SUPPLIED MATERIAL:
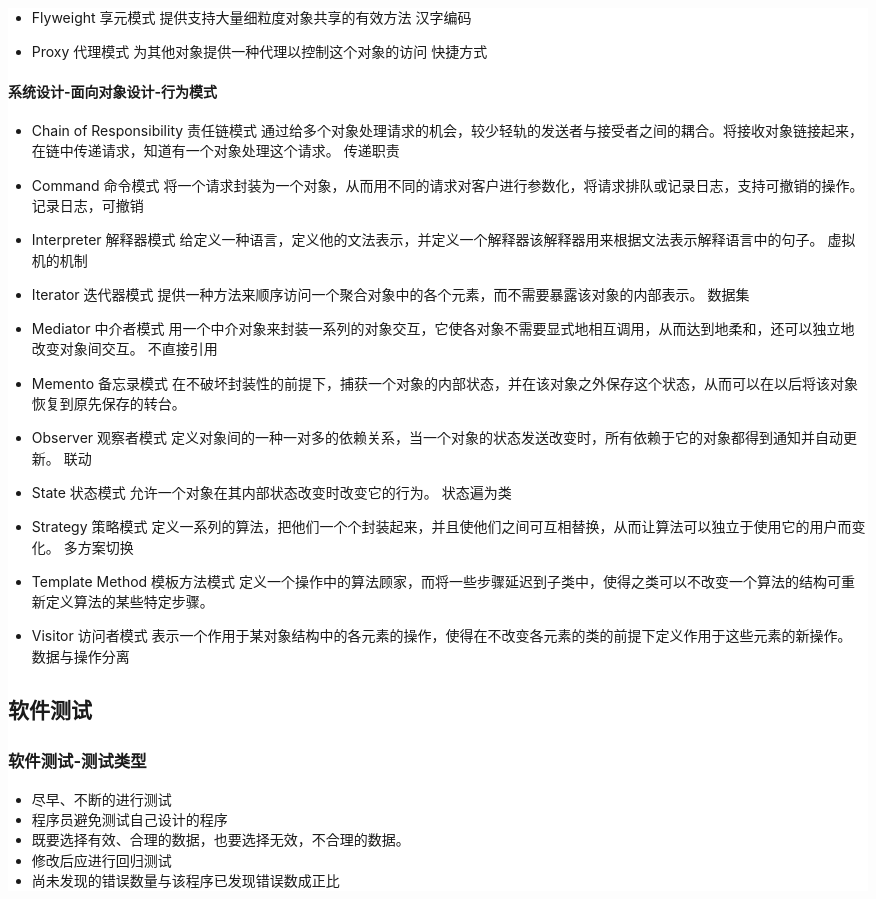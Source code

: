 * Flyweight 享元模式
  提供支持大量细粒度对象共享的有效方法
  汉字编码
  
* Proxy 代理模式
  为其他对象提供一种代理以控制这个对象的访问
  快捷方式

#### 系统设计-面向对象设计-行为模式

* Chain of Responsibility 责任链模式
  通过给多个对象处理请求的机会，较少轻轨的发送者与接受者之间的耦合。将接收对象链接起来，在链中传递请求，知道有一个对象处理这个请求。
  传递职责

* Command 命令模式
  将一个请求封装为一个对象，从而用不同的请求对客户进行参数化，将请求排队或记录日志，支持可撤销的操作。
  记录日志，可撤销
  
* Interpreter 解释器模式
  给定义一种语言，定义他的文法表示，并定义一个解释器该解释器用来根据文法表示解释语言中的句子。
  虚拟机的机制

* Iterator 迭代器模式
  提供一种方法来顺序访问一个聚合对象中的各个元素，而不需要暴露该对象的内部表示。
  数据集
  
* Mediator 中介者模式
  用一个中介对象来封装一系列的对象交互，它使各对象不需要显式地相互调用，从而达到地柔和，还可以独立地改变对象间交互。
  不直接引用

* Memento 备忘录模式
  在不破坏封装性的前提下，捕获一个对象的内部状态，并在该对象之外保存这个状态，从而可以在以后将该对象恢复到原先保存的转台。
  
* Observer 观察者模式
  定义对象间的一种一对多的依赖关系，当一个对象的状态发送改变时，所有依赖于它的对象都得到通知并自动更新。
  联动

* State 状态模式
  允许一个对象在其内部状态改变时改变它的行为。
  状态遍为类

* Strategy 策略模式
  定义一系列的算法，把他们一个个封装起来，并且使他们之间可互相替换，从而让算法可以独立于使用它的用户而变化。
  多方案切换

* Template Method 模板方法模式
  定义一个操作中的算法顾家，而将一些步骤延迟到子类中，使得之类可以不改变一个算法的结构可重新定义算法的某些特定步骤。

* Visitor 访问者模式
  表示一个作用于某对象结构中的各元素的操作，使得在不改变各元素的类的前提下定义作用于这些元素的新操作。
  数据与操作分离


## 软件测试
### 软件测试-测试类型
* 尽早、不断的进行测试
* 程序员避免测试自己设计的程序
* 既要选择有效、合理的数据，也要选择无效，不合理的数据。
* 修改后应进行回归测试
* 尚未发现的错误数量与该程序已发现错误数成正比
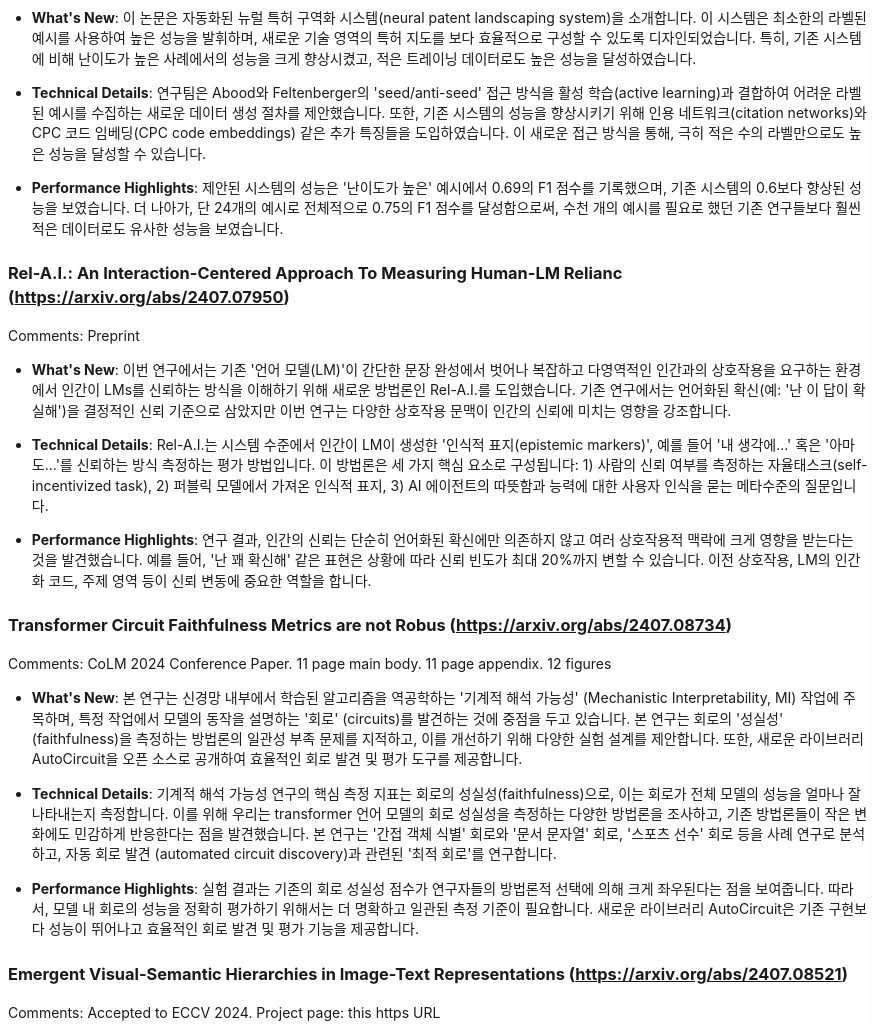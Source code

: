 - **What's New**: 이 논문은 자동화된 뉴럴 특허 구역화 시스템(neural patent landscaping system)을 소개합니다. 이 시스템은 최소한의 라벨된 예시를 사용하여 높은 성능을 발휘하며, 새로운 기술 영역의 특허 지도를 보다 효율적으로 구성할 수 있도록 디자인되었습니다. 특히, 기존 시스템에 비해 난이도가 높은 사례에서의 성능을 크게 향상시켰고, 적은 트레이닝 데이터로도 높은 성능을 달성하였습니다.

- **Technical Details**: 연구팀은 Abood와 Feltenberger의 'seed/anti-seed' 접근 방식을 활성 학습(active learning)과 결합하여 어려운 라벨된 예시를 수집하는 새로운 데이터 생성 절차를 제안했습니다. 또한, 기존 시스템의 성능을 향상시키기 위해 인용 네트워크(citation networks)와 CPC 코드 임베딩(CPC code embeddings) 같은 추가 특징들을 도입하였습니다. 이 새로운 접근 방식을 통해, 극히 적은 수의 라벨만으로도 높은 성능을 달성할 수 있습니다.

- **Performance Highlights**: 제안된 시스템의 성능은 '난이도가 높은' 예시에서 0.69의 F1 점수를 기록했으며, 기존 시스템의 0.6보다 향상된 성능을 보였습니다. 더 나아가, 단 24개의 예시로 전체적으로 0.75의 F1 점수를 달성함으로써, 수천 개의 예시를 필요로 했던 기존 연구들보다 훨씬 적은 데이터로도 유사한 성능을 보였습니다.



### Rel-A.I.: An Interaction-Centered Approach To Measuring Human-LM Relianc (https://arxiv.org/abs/2407.07950)
Comments:
          Preprint

- **What's New**: 이번 연구에서는 기존 '언어 모델(LM)'이 간단한 문장 완성에서 벗어나 복잡하고 다영역적인 인간과의 상호작용을 요구하는 환경에서 인간이 LMs를 신뢰하는 방식을 이해하기 위해 새로운 방법론인 Rel-A.I.를 도입했습니다. 기존 연구에서는 언어화된 확신(예: '난 이 답이 확실해')을 결정적인 신뢰 기준으로 삼았지만 이번 연구는 다양한 상호작용 문맥이 인간의 신뢰에 미치는 영향을 강조합니다.

- **Technical Details**: Rel-A.I.는 시스템 수준에서 인간이 LM이 생성한 '인식적 표지(epistemic markers)', 예를 들어 '내 생각에...' 혹은 '아마도...'를 신뢰하는 방식 측정하는 평가 방법입니다. 이 방법론은 세 가지 핵심 요소로 구성됩니다: 1) 사람의 신뢰 여부를 측정하는 자율태스크(self-incentivized task), 2) 퍼블릭 모델에서 가져온 인식적 표지, 3) AI 에이전트의 따뜻함과 능력에 대한 사용자 인식을 묻는 메타수준의 질문입니다.

- **Performance Highlights**: 연구 결과, 인간의 신뢰는 단순히 언어화된 확신에만 의존하지 않고 여러 상호작용적 맥락에 크게 영향을 받는다는 것을 발견했습니다. 예를 들어, '난 꽤 확신해' 같은 표현은 상황에 따라 신뢰 빈도가 최대 20%까지 변할 수 있습니다. 이전 상호작용, LM의 인간화 코드, 주제 영역 등이 신뢰 변동에 중요한 역할을 합니다.



### Transformer Circuit Faithfulness Metrics are not Robus (https://arxiv.org/abs/2407.08734)
Comments:
          CoLM 2024 Conference Paper. 11 page main body. 11 page appendix. 12 figures

- **What's New**: 본 연구는 신경망 내부에서 학습된 알고리즘을 역공학하는 '기계적 해석 가능성' (Mechanistic Interpretability, MI) 작업에 주목하며, 특정 작업에서 모델의 동작을 설명하는 '회로' (circuits)를 발견하는 것에 중점을 두고 있습니다. 본 연구는 회로의 '성실성' (faithfulness)을 측정하는 방법론의 일관성 부족 문제를 지적하고, 이를 개선하기 위해 다양한 실험 설계를 제안합니다. 또한, 새로운 라이브러리 AutoCircuit을 오픈 소스로 공개하여 효율적인 회로 발견 및 평가 도구를 제공합니다.

- **Technical Details**: 기계적 해석 가능성 연구의 핵심 측정 지표는 회로의 성실성(faithfulness)으로, 이는 회로가 전체 모델의 성능을 얼마나 잘 나타내는지 측정합니다. 이를 위해 우리는 transformer 언어 모델의 회로 성실성을 측정하는 다양한 방법론을 조사하고, 기존 방법론들이 작은 변화에도 민감하게 반응한다는 점을 발견했습니다. 본 연구는 '간접 객체 식별' 회로와 '문서 문자열' 회로, '스포츠 선수' 회로 등을 사례 연구로 분석하고, 자동 회로 발견 (automated circuit discovery)과 관련된 '최적 회로'를 연구합니다.

- **Performance Highlights**: 실험 결과는 기존의 회로 성실성 점수가 연구자들의 방법론적 선택에 의해 크게 좌우된다는 점을 보여줍니다. 따라서, 모델 내 회로의 성능을 정확히 평가하기 위해서는 더 명확하고 일관된 측정 기준이 필요합니다. 새로운 라이브러리 AutoCircuit은 기존 구현보다 성능이 뛰어나고 효율적인 회로 발견 및 평가 기능을 제공합니다.



### Emergent Visual-Semantic Hierarchies in Image-Text Representations (https://arxiv.org/abs/2407.08521)
Comments:
          Accepted to ECCV 2024. Project page: this https URL
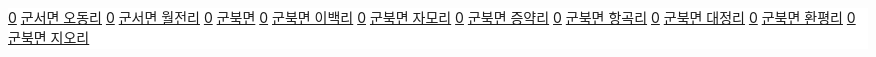 
  <tr>
    <td><a href="4373037029.html">0</a></td>
    <td><a href="4373037029.html">군서면 오동리</a></td>
  </tr>
    

  <tr>
    <td><a href="4373037030.html">0</a></td>
    <td><a href="4373037030.html">군서면 월전리</a></td>
  </tr>
    

  <tr>
    <td><a href="4373038000.html">0</a></td>
    <td><a href="4373038000.html">군북면</a></td>
  </tr>
    

  <tr>
    <td><a href="4373038021.html">0</a></td>
    <td><a href="4373038021.html">군북면 이백리</a></td>
  </tr>
    

  <tr>
    <td><a href="4373038022.html">0</a></td>
    <td><a href="4373038022.html">군북면 자모리</a></td>
  </tr>
    

  <tr>
    <td><a href="4373038023.html">0</a></td>
    <td><a href="4373038023.html">군북면 증약리</a></td>
  </tr>
    

  <tr>
    <td><a href="4373038024.html">0</a></td>
    <td><a href="4373038024.html">군북면 항곡리</a></td>
  </tr>
    

  <tr>
    <td><a href="4373038025.html">0</a></td>
    <td><a href="4373038025.html">군북면 대정리</a></td>
  </tr>
    

  <tr>
    <td><a href="4373038026.html">0</a></td>
    <td><a href="4373038026.html">군북면 환평리</a></td>
  </tr>
    

  <tr>
    <td><a href="4373038027.html">0</a></td>
    <td><a href="4373038027.html">군북면 지오리</a></td>
  </tr>
    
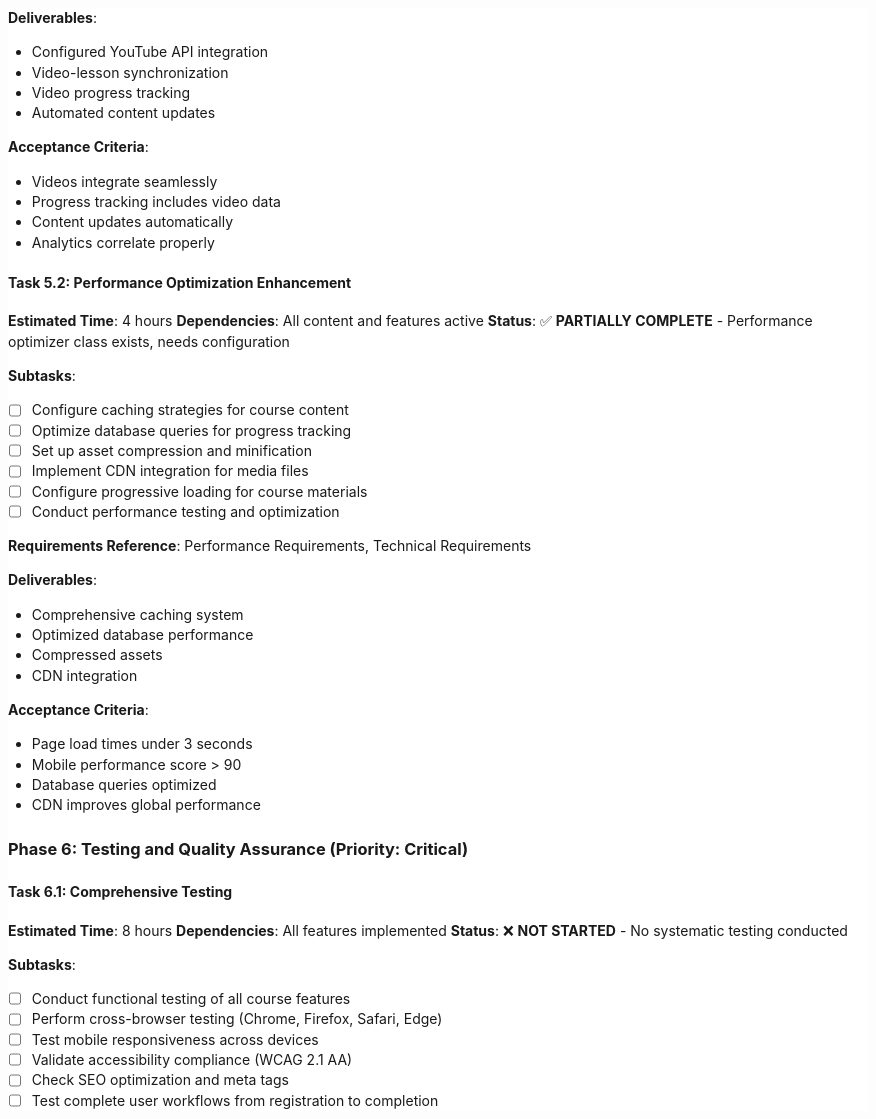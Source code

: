 **Deliverables**:

- Configured YouTube API integration
- Video-lesson synchronization
- Video progress tracking
- Automated content updates

**Acceptance Criteria**:

- Videos integrate seamlessly
- Progress tracking includes video data
- Content updates automatically
- Analytics correlate properly

#### Task 5.2: Performance Optimization Enhancement

**Estimated Time**: 4 hours
**Dependencies**: All content and features active
**Status**: ✅ **PARTIALLY COMPLETE** - Performance optimizer class exists, needs configuration

**Subtasks**:

- [ ] Configure caching strategies for course content
- [ ] Optimize database queries for progress tracking
- [ ] Set up asset compression and minification
- [ ] Implement CDN integration for media files
- [ ] Configure progressive loading for course materials
- [ ] Conduct performance testing and optimization

**Requirements Reference**: Performance Requirements, Technical Requirements

**Deliverables**:

- Comprehensive caching system
- Optimized database performance
- Compressed assets
- CDN integration

**Acceptance Criteria**:

- Page load times under 3 seconds
- Mobile performance score > 90
- Database queries optimized
- CDN improves global performance

### Phase 6: Testing and Quality Assurance (Priority: Critical)

#### Task 6.1: Comprehensive Testing

**Estimated Time**: 8 hours
**Dependencies**: All features implemented
**Status**: ❌ **NOT STARTED** - No systematic testing conducted

**Subtasks**:

- [ ] Conduct functional testing of all course features
- [ ] Perform cross-browser testing (Chrome, Firefox, Safari, Edge)
- [ ] Test mobile responsiveness across devices
- [ ] Validate accessibility compliance (WCAG 2.1 AA)
- [ ] Check SEO optimization and meta tags
- [ ] Test complete user workflows from registration to completion
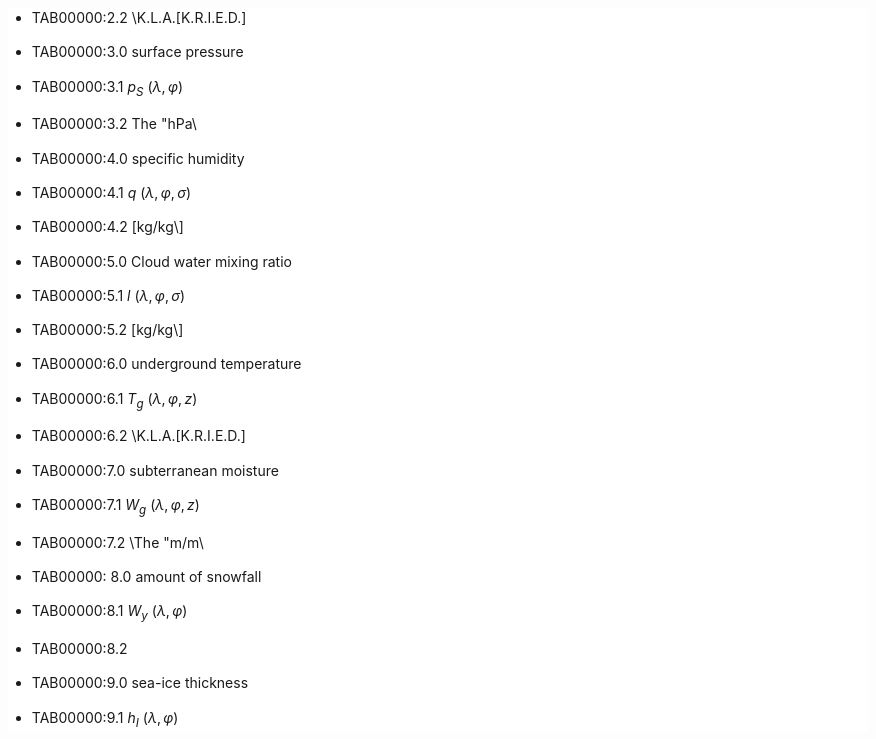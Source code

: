 - TAB00000:2.2 
     \K.L.A.[K.R.I.E.D.]

 - TAB00000:3.0 
 surface pressure

 - TAB00000:3.1 
     $p_S$ ($\lambda,\varphi$)

 - TAB00000:3.2 
     The "hPa\\

 - TAB00000:4.0 
 specific humidity

 - TAB00000:4.1 
     $q$ ($\lambda,\varphi,\sigma$)

 - TAB00000:4.2 
     [kg/kg\\]

 - TAB00000:5.0 
 Cloud water mixing ratio

 - TAB00000:5.1 
     $l$ ($\lambda,\varphi,\sigma$)

 - TAB00000:5.2 
     [kg/kg\\]

 - TAB00000:6.0 
 underground temperature

 - TAB00000:6.1 
     $T_g$ ($\lambda,\varphi,z$)

 - TAB00000:6.2 
     \K.L.A.[K.R.I.E.D.]

 - TAB00000:7.0 
 subterranean moisture

 - TAB00000:7.1 
     $W_g$ ($\lambda,\varphi,z$)

 - TAB00000:7.2 
     \The "m/m\

 - TAB00000: 8.0 
 amount of snowfall

 - TAB00000:8.1 
     $W_y$ ($\lambda,\varphi$)

 - TAB00000:8.2 
 

 - TAB00000:9.0 
 sea-ice thickness

 - TAB00000:9.1 
     $h_I$ ($\lambda,\varphi$)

WHAT YOU WILL DO:
Take the material above from the line containing "- CDN integration" up to and including the line containing "- TAB00000:9.1" and retype it exactly, without any pictures.

RESPONSE TO THIS EXERCISE:
- CDN integration

**Acceptance Criteria**:

- Page load times under 3 seconds
- Mobile performance score > 90
- Database queries optimized
- CDN improves global performance

### Phase 6: Testing and Quality Assurance (Priority: Critical)

#### Task 6.1: Comprehensive Testing

**Estimated Time**: 8 hours
**Dependencies**: All features implemented
**Status**: ❌ **NOT STARTED** - No systematic testing conducted

**Subtasks**:

- [ ] Conduct functional testing of all course features
- [ ] Perform cross-browser testing (Chrome, Firefox, Safari, Edge)
- [ ] Test mobile responsiveness across devices
- [ ] Validate accessibility compliance (WCAG 2.1 AA)
- [ ] Check SEO optimization and meta tags
- [ ] Test complete user workflows from registration to completion
Source code

: - TAB00000:2.2 
     \K.L.A.[K.R.I.E.D.]

 - TAB00000:3.0 
 surface pressure

 - TAB00000:3.1 
     $p_S$ ($\lambda,\varphi$)

 - TAB00000:3.2 
     The "hPa\\

 - TAB00000:4.0 
 specific humidity

 - TAB00000:4.1 
     $q$ ($\lambda,\varphi,\sigma$)

 - TAB00000:4.2 
     [kg/kg\\]

 - TAB00000:5.0 
 Cloud water mixing ratio

 - TAB00000:5.1 
     $l$ ($\lambda,\varphi,\sigma$)

 - TAB00000:5.2 
     [kg/kg\\]

 - TAB00000:6.0 
 underground temperature

 - TAB00000:6.1 
     $T_g$ ($\lambda,\varphi,z$)

 - TAB00000:6.2 
     \K.L.A.[K.R.I.E.D.]

 - TAB00000:7.0 
 subterranean moisture

 - TAB00000:7.1 
     $W_g$ ($\lambda,\varphi,z$)

 - TAB00000:7.2 
     \The "m/m\

 - TAB00000: 8.0 
 amount of snowfall

 - TAB00000:8.1 
     $W_y$ ($\lambda,\varphi$)

 - TAB00000:8.2 
 

 - TAB00000:9.0 
 sea-ice thickness

 - TAB00000:9.1 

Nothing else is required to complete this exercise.